Last weekend was our weekend with our two young grade school kids. (We share custody with their mom, my ex-wife.) We spent the weekend in San Francisco. We went Saturday afternoon to a great Giants baseball game. Barry Bonds hit a home run and the Giants won. Currently they are on a winning streak after a bad start on the season.
That night we all went to a dinner party hosted by a wonderful gay couple. There were about a dozen gay men, our two well behaved kids and three, almost as well behaved, dogs. It was a fun evening to catch up with some old friends we had not seen in a while and meet some new ones.
After the party we took a cab to our hotel, The Pickwick. We all slept in the next morning and then headed over to the Westfield San Francisco shopping mall. It is a brand new, beautiful mall; part of it is inside the façade and dome of the old Emporium store. The kids had a fun time riding the spiral escalators and playing with the mirrored tables below the glass dome. Oldest son took a break from his studies at Hastings Law to join us for lunch at the food court.
We are still busy going to plays and musicals.

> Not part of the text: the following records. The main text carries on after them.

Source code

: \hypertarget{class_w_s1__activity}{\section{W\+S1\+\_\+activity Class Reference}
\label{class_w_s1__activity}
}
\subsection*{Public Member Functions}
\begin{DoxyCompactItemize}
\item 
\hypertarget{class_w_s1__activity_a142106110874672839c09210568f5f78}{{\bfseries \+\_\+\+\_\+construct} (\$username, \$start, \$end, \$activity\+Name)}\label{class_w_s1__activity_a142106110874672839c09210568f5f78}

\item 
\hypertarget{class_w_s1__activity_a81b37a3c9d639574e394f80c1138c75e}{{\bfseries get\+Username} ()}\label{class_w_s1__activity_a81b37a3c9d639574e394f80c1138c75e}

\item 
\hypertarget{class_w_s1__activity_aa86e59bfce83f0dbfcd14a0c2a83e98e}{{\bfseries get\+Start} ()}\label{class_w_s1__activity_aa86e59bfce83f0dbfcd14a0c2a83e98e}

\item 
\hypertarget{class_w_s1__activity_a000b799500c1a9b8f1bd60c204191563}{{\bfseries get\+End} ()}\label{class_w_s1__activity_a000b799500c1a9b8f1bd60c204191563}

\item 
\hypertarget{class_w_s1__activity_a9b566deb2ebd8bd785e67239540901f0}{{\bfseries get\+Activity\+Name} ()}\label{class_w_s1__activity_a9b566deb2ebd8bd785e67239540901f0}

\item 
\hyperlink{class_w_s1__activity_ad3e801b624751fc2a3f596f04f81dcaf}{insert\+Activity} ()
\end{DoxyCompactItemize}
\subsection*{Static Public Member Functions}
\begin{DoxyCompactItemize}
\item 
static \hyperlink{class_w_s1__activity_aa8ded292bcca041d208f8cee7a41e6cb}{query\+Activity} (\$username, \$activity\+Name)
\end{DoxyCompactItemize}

Our count for April is 14 shows so far. (Complete list here.) The four best shows for the month were:
“After the War” by Philip Kan Gotanda at A.C.T. It is a wonderful ensemble piece in a SF boarding house on Fillmore in 1946. Japanese Americans, African Americans, rural whites from the Midwest, and other societal outcasts fill the rooms.
“Terre Haute” by Edmund White at New Conservatory Theatre Center. It is a haunting imagination of Gore Vidal's relationship with Oklahoma bomber Timothy McVeigh.

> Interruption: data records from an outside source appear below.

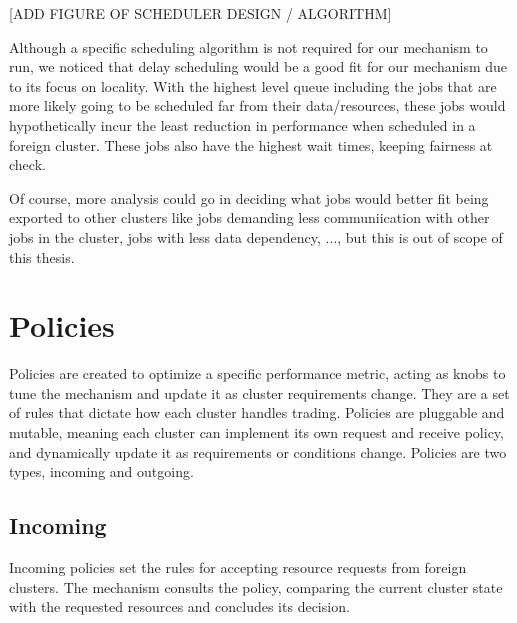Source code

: [ADD FIGURE OF SCHEDULER DESIGN / ALGORITHM]

Although a specific scheduling algorithm is not required for our mechanism to
run, we noticed that delay scheduling would be a good fit for our mechanism due
to its focus on locality. With the highest level queue including the jobs that
are more likely going to be scheduled far from their data/resources, these jobs
would hypothetically incur the least reduction in performance when scheduled in
a foreign cluster. These jobs also have the highest wait times, keeping
fairness at check. 

Of course, more analysis could go in deciding what jobs would better fit being
exported to other clusters like jobs demanding less communiication with other
jobs in the cluster, jobs with less data dependency, ..., but this is out of
scope of this thesis.


\section{Policies}

Policies are created to optimize a specific performance metric, acting as knobs
to tune the mechanism and update it as cluster requirements change. They are a
set of rules that dictate how each cluster handles trading. Policies are
pluggable and mutable, meaning each cluster can implement its own request and
receive policy, and dynamically update it as requirements or conditions change.
Policies are two types, incoming and outgoing. 

\subsection{Incoming} 

Incoming policies set the rules for accepting resource requests from foreign
clusters. The mechanism consults the policy, comparing the current cluster
state with the requested resources and concludes its decision.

“Merrily We Roll Along” by Stephen Soundheim. It is revived by TheatreWorks in Palo Alto. It tells the rocky rise to fame of three writer and composer friends. Told in reverse, rolling backwards from the self-serving cynicism of the '80s to the starry-eyed idealism of the '50s.
“Who's Afraid of Virginia Woolf” by Edward Albee. This is the touring production starring Kathleen Turner and Bill Irwin as Martha and George. An exquisite and excruciating evening of games: Humiliate the Host, Get the Guests, Hump the Hostess and Bringing up Baby.